Wide Aware moments that stay with us for life

There seems to be an impression floating around in companies that serious training happens indoors, and outbounds are for having fun.

While ther is nothing wrong with having fun in the outdoors, I find it disturbing to see such programmes called training programmes.

Somewhere, I find that this reinforces an unconscious desire in participants to resist change and is harmful for the overall learning environment of the organization. Most of the outbound training enquiries I get focus on the “activities”. The more exciting, the better, the more exotic, the more adventurous, the more…. something-or-the-other. Pursuit of adventure is fabulous. I make money from it. But why wrap it up as a self-development programme or management training?

From a very simple angle, you get to save money from the trainer’s fees as well as training session time to invest fully into the desired adventure experience. From a deeper angle, there is no pretense - there is a certain honesty to going after what is really desired.

I suspect some of this is about “We have a training budget….” as an HR professional had candidly explained to me. Stated almost directly in that conversation was the objective that they wish to utilize the training budget so that it doesn’t get cut down, but they really don’t have any training in mind at the moment.

What I find telling in this is the inability to see beyond fixed concepts. This is a rigidity in perspective that is only manifesting itself with me in this way in the first fifteen minutes of conversation. What is this rigidity doing everyday, to the person, to the people who are influenced by their choices and to the organization?

How do I see this rigidity? I see it when an entire document about training is read and the important issues for discussion are about travel, accommodation, activities and food. I see it when outbound training becomes a way of organizing an outing under training budgets. I see it when there isn’t the least curiosity about if an outbound training programme is a new service called thus to provide that utility of training budget, or if it really has any value to deliver.

Of course, not all companies are like that. I have conducted programmes where participants on the outbound actually needed to be told to lighten up and go with the flow, because they were so focussed on learning, that they were almost unable to “be”.

And I have found the perfect participants as well - people who had arrived with full knowledge that they were out on training, and knew that they would be spending time in the outdoors and were fine with seeing what happened with the flow.

Why do I call these the perfect participants? Because they are utilizing their value for money, because they are investing their time actively and because it brings me a glow of pride in being able to work with them, to see their transformations and celebrate being a part of it. It brings me a high to see the changes being wrought still alive in participants when I meet them on some future programme….

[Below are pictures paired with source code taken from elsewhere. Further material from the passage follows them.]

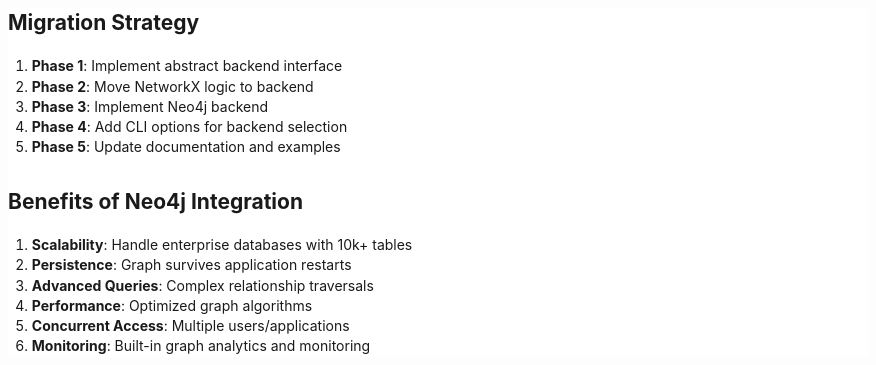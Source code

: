 ## Migration Strategy

1. **Phase 1**: Implement abstract backend interface
2. **Phase 2**: Move NetworkX logic to backend
3. **Phase 3**: Implement Neo4j backend
4. **Phase 4**: Add CLI options for backend selection
5. **Phase 5**: Update documentation and examples

## Benefits of Neo4j Integration

1. **Scalability**: Handle enterprise databases with 10k+ tables
2. **Persistence**: Graph survives application restarts
3. **Advanced Queries**: Complex relationship traversals
4. **Performance**: Optimized graph algorithms
5. **Concurrent Access**: Multiple users/applications
6. **Monitoring**: Built-in graph analytics and monitoring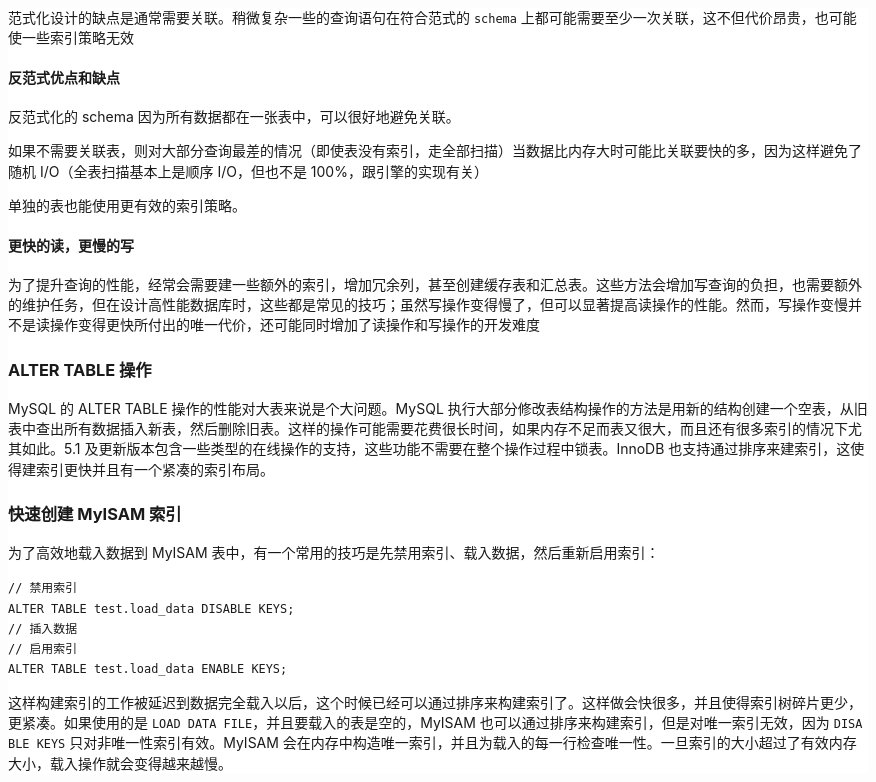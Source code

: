 范式化设计的缺点是通常需要关联。稍微复杂一些的查询语句在符合范式的 `schema` 上都可能需要至少一次关联，这不但代价昂贵，也可能使一些索引策略无效

#### 反范式优点和缺点

反范式化的 schema 因为所有数据都在一张表中，可以很好地避免关联。

如果不需要关联表，则对大部分查询最差的情况（即使表没有索引，走全部扫描）当数据比内存大时可能比关联要快的多，因为这样避免了随机 I/O（全表扫描基本上是顺序 I/O，但也不是 100%，跟引擎的实现有关）

单独的表也能使用更有效的索引策略。

#### 更快的读，更慢的写

为了提升查询的性能，经常会需要建一些额外的索引，增加冗余列，甚至创建缓存表和汇总表。这些方法会增加写查询的负担，也需要额外的维护任务，但在设计高性能数据库时，这些都是常见的技巧；虽然写操作变得慢了，但可以显著提高读操作的性能。然而，写操作变慢并不是读操作变得更快所付出的唯一代价，还可能同时增加了读操作和写操作的开发难度

### ALTER TABLE 操作

MySQL 的 ALTER TABLE 操作的性能对大表来说是个大问题。MySQL 执行大部分修改表结构操作的方法是用新的结构创建一个空表，从旧表中查出所有数据插入新表，然后删除旧表。这样的操作可能需要花费很长时间，如果内存不足而表又很大，而且还有很多索引的情况下尤其如此。5.1 及更新版本包含一些类型的在线操作的支持，这些功能不需要在整个操作过程中锁表。InnoDB 也支持通过排序来建索引，这使得建索引更快并且有一个紧凑的索引布局。

### 快速创建 MyISAM 索引

为了高效地载入数据到 MyISAM 表中，有一个常用的技巧是先禁用索引、载入数据，然后重新启用索引：                       

```mysql
// 禁用索引
ALTER TABLE test.load_data DISABLE KEYS;
// 插入数据
// 启用索引
ALTER TABLE test.load_data ENABLE KEYS;
```

这样构建索引的工作被延迟到数据完全载入以后，这个时候已经可以通过排序来构建索引了。这样做会快很多，并且使得索引树碎片更少，更紧凑。如果使用的是 `LOAD DATA FILE`，并且要载入的表是空的，MyISAM 也可以通过排序来构建索引，但是对唯一索引无效，因为 `DISABLE KEYS` 只对非唯一性索引有效。MyISAM 会在内存中构造唯一索引，并且为载入的每一行检查唯一性。一旦索引的大小超过了有效内存大小，载入操作就会变得越来越慢。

It brings me the joy of having companions along on a journey of discovery, and I find few things that are headier than that.

5 Comments so far »

  1. by Swapnil, on June 27 2008 @ 2:16 pm

     

    Hi Vidyut,You misunderstand when you say this. The employees will not come if we tell them it is a training programme, and they can’t have fun.We don’t mind doing training for the people. It is for their improvement. But if they will not come, there is no improvement and no training and no fun also. Nothig

  2. by Vidyut Kale, on June 27 2008 @ 8:28 pm

     

    Swapnil, lol. I’d have guessed it was you even if you didn’t write your name :D You are simply illustrating what I said. Is training a popularity contest? While voluntary participation adds value to training, which training intervention intended for a team really allows for individual whims about participation/attendance? This is my entire point. Outbound training is not considered as training, and attitudes of an office picnic apply. This whole fantasy that an employee can get away with refusing training interventions in his workplace seems applicable only to “certain kinds of training”. The exploration is in why those trainings are not as crucial for all members, and why allowing such whims happens with some training and not others.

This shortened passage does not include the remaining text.